Task goal –
The line containing "- 랜덤 접근 기계(random-access machine, RAM)" marks where to begin; quote it and every line after it through the end of the data, exactly as written.
===== Input =====
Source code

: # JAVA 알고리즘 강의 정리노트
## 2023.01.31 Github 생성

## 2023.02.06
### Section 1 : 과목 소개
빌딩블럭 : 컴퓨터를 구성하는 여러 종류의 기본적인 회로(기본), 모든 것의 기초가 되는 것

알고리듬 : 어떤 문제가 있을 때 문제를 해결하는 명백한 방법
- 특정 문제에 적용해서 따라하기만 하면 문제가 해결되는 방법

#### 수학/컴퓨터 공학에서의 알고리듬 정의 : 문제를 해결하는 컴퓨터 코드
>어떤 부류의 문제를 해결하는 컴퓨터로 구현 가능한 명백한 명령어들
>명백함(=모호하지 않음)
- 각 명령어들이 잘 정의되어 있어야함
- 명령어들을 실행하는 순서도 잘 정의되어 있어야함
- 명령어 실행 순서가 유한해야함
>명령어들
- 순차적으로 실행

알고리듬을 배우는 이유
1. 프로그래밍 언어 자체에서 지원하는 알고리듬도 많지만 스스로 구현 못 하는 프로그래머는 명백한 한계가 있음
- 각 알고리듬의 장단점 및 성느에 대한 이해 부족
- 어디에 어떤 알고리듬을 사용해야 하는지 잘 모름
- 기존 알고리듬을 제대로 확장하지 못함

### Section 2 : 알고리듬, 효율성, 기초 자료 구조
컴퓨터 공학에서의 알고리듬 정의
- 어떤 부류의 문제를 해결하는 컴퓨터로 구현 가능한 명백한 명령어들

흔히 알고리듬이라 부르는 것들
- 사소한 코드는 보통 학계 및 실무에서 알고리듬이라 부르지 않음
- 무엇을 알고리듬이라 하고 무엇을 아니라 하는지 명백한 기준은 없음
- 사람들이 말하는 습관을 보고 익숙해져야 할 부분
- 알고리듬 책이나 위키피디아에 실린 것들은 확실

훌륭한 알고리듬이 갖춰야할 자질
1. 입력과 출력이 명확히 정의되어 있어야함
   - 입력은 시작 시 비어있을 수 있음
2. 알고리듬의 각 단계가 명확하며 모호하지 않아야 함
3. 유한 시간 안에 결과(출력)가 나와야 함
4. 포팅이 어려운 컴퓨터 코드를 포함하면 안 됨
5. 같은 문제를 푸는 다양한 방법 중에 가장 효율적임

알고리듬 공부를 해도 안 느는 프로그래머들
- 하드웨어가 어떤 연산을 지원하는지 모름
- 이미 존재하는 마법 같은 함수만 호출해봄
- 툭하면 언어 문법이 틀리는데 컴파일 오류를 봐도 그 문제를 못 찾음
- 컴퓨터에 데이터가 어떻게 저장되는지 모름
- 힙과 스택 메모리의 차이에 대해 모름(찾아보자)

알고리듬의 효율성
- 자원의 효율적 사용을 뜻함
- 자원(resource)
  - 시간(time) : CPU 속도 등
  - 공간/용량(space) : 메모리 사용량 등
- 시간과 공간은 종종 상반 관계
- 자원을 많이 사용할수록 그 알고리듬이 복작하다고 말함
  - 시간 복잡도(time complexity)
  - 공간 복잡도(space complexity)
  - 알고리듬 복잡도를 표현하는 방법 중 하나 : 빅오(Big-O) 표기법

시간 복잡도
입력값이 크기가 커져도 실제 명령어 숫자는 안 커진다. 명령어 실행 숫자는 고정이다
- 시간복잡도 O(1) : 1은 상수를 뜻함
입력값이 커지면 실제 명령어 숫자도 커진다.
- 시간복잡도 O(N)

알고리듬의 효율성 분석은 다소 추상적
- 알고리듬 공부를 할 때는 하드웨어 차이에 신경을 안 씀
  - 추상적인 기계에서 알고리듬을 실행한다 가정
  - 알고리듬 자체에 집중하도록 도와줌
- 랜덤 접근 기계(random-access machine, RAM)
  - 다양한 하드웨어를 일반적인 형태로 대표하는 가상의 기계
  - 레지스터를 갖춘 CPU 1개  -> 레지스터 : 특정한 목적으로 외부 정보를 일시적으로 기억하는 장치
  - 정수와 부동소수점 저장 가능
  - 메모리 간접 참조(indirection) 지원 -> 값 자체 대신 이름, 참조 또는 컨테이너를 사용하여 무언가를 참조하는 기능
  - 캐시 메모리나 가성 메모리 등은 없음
=====
Solved problem –
- 랜덤 접근 기계(random-access machine, RAM)
  - 다양한 하드웨어를 일반적인 형태로 대표하는 가상의 기계
  - 레지스터를 갖춘 CPU 1개  -> 레지스터 : 특정한 목적으로 외부 정보를 일시적으로 기억하는 장치
  - 정수와 부동소수점 저장 가능
  - 메모리 간접 참조(indirection) 지원 -> 값 자체 대신 이름, 참조 또는 컨테이너를 사용하여 무언가를 참조하는 기능
  - 캐시 메모리나 가성 메모리 등은 없음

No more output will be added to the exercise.